Not News: the Pilgrim Fathers Practiced Witchcraft!


Well, no, not exactly, but I caught your attention, did I not?

It is true, though, that evidence has been uncovered suggesting that some of the colonial communities may have openly practiced witchcraft, swapping spells with African slaves. This comes from a small feature in the February issue of the BBC History Magazine, entitled The Colonists who Practiced Magic with African Slaves (p.12). It reports some conclusions reached by archaeologists and anthropologists who have uncovered a ‘spirit bundle’ below the streets of Annapolis, Maryland.

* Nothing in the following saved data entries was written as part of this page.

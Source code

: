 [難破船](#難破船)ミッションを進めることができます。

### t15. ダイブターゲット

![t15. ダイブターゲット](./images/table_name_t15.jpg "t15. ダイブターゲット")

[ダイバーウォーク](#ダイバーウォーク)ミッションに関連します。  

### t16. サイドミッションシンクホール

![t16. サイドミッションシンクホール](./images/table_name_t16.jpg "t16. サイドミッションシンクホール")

They were working on a log-road four feet below the present street level when the diggers found a clay and sand bundle, containing a stone axe, three hundred pieces of led shot, 25 common pins and a dozen nails. Discovery of such bundles is not new, but the remarkable thing about this one is that it was placed in plain view. Dr Mark Leone, director of the Archaeology in the Annapolis project, says that this find is quite different from anything else hitherto seen in North America, providing the earliest evidence so far that African religion was being practiced.

The bundle dates to 1700. Dr Leone continues: “We’re particularly intrigued by the placement of this bundle in so visible a spot, because it suggests an unexpected level of public tolerance. All the previous caches of African spirit practices we’ve found in Annapolis were at least 50 years younger. These had been used in secret. But in the earlier generation, the Annapolis newspapers was filled with references to English magic and witchcraft, so both European and African spirit practices may have been more acceptable then.”

Dr Frederick Lamp, curator of African Art at Yale, thinks that the bundle may represent the image of Eshu Elegba, the god of chance and confusion.

Commenting also on the frequent reports on pagan and non-Christian beliefs in The Maryland Gazette published before 1750 Dr Leone says, “English witchcraft in this period existed openly in public and was tolerated. It’s intriguing to speculate how English and African spirit beliefs may have interacted and borrowed from each other.”